Top of Provided information

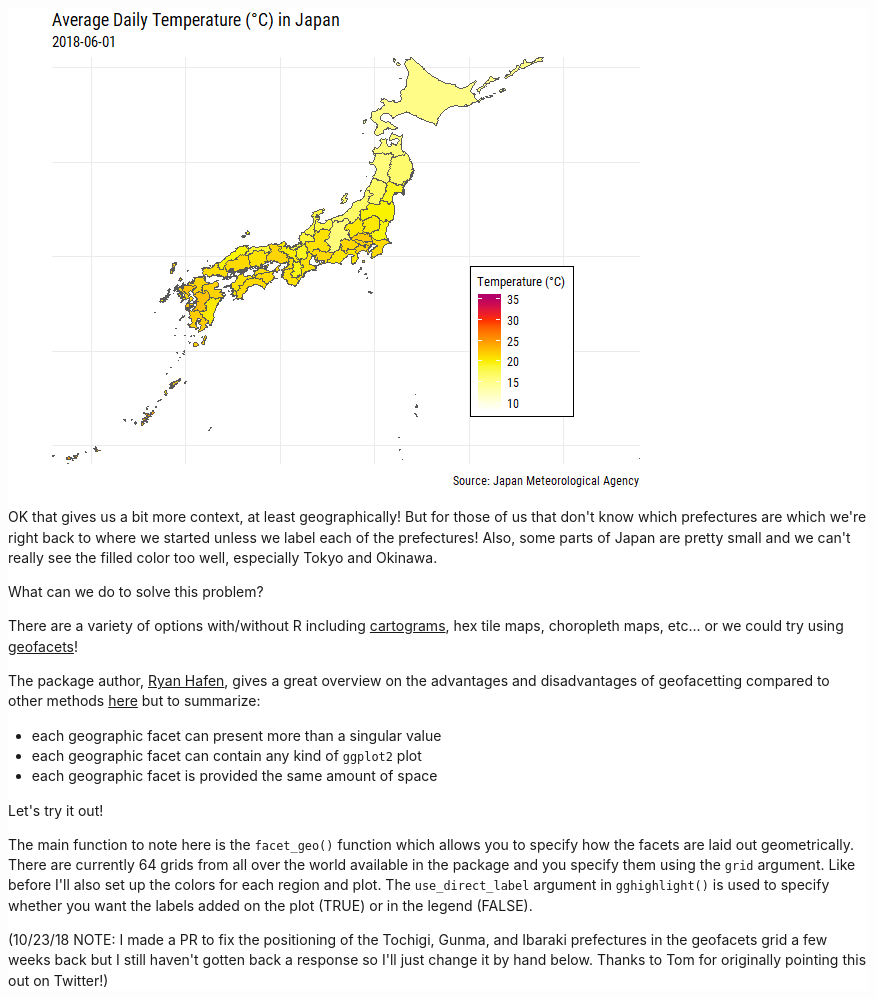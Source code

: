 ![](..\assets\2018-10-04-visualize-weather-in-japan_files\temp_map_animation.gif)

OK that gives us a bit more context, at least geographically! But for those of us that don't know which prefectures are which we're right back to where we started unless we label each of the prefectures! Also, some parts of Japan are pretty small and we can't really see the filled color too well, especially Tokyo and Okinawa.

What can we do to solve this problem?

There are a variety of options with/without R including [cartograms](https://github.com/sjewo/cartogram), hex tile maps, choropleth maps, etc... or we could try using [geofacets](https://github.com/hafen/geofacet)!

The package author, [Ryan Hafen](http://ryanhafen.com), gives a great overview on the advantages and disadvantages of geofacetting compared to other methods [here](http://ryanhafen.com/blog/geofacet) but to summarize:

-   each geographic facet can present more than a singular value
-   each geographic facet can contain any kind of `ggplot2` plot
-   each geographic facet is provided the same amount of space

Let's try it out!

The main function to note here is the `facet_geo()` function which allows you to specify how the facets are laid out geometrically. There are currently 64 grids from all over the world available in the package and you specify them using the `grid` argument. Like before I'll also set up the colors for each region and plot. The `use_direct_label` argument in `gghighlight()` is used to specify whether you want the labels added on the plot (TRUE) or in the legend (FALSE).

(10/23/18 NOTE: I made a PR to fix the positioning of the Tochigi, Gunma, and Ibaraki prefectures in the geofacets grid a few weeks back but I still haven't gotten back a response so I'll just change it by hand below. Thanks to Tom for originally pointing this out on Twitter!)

Bottom of Provided information
Top of Provided information

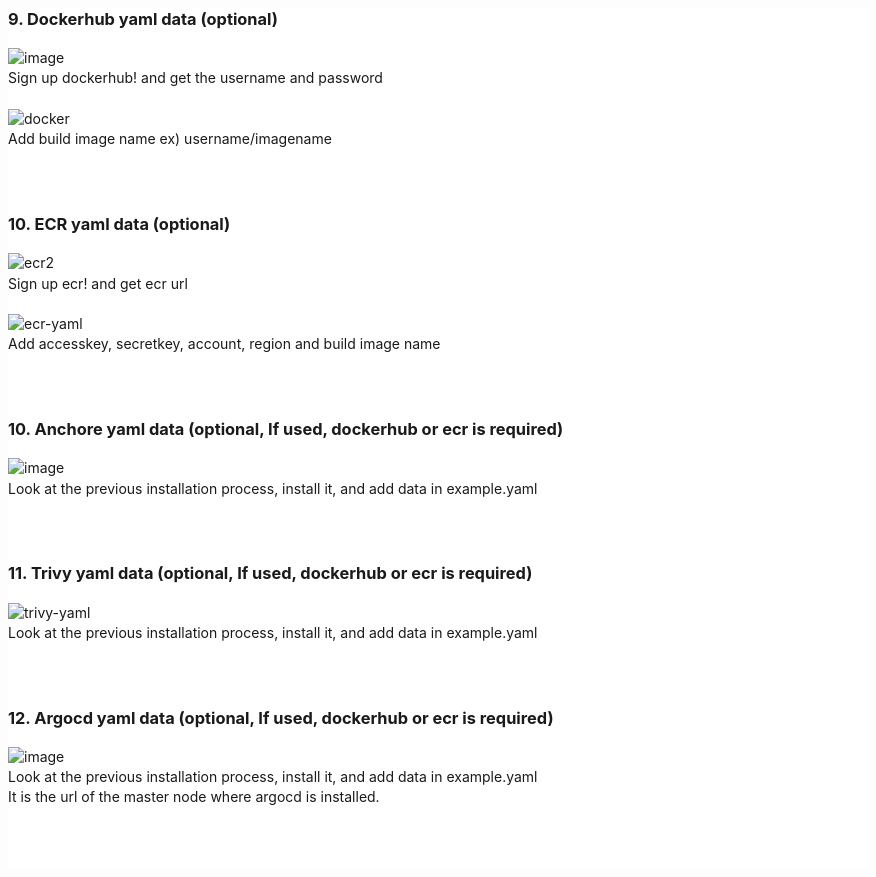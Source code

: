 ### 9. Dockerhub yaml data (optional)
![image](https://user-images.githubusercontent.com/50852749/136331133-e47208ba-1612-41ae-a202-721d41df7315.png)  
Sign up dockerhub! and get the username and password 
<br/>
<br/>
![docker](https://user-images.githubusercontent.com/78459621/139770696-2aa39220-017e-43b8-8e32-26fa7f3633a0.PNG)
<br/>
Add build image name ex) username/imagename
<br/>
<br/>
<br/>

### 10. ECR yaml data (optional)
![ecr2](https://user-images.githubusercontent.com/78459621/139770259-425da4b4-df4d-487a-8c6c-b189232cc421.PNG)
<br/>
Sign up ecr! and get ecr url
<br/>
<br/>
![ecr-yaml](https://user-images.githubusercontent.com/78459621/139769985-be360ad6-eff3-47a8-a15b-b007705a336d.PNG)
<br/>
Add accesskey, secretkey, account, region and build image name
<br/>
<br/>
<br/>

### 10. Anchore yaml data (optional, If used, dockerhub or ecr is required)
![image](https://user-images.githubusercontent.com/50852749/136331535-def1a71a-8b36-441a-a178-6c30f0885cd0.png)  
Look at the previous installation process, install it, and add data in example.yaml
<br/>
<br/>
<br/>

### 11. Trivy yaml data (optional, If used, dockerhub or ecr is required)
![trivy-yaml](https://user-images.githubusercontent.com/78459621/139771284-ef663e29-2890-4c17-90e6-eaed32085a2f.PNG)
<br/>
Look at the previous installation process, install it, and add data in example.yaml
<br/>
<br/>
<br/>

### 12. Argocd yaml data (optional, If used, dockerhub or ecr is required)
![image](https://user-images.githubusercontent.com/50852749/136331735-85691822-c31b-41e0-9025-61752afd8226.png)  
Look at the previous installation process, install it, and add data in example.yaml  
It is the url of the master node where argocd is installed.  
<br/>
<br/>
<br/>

Bottom of Provided information

Return a copy of each line in the entries that carries the string "required".

### 10. Anchore yaml data (optional, If used, dockerhub or ecr is required)
### 11. Trivy yaml data (optional, If used, dockerhub or ecr is required)
### 12. Argocd yaml data (optional, If used, dockerhub or ecr is required)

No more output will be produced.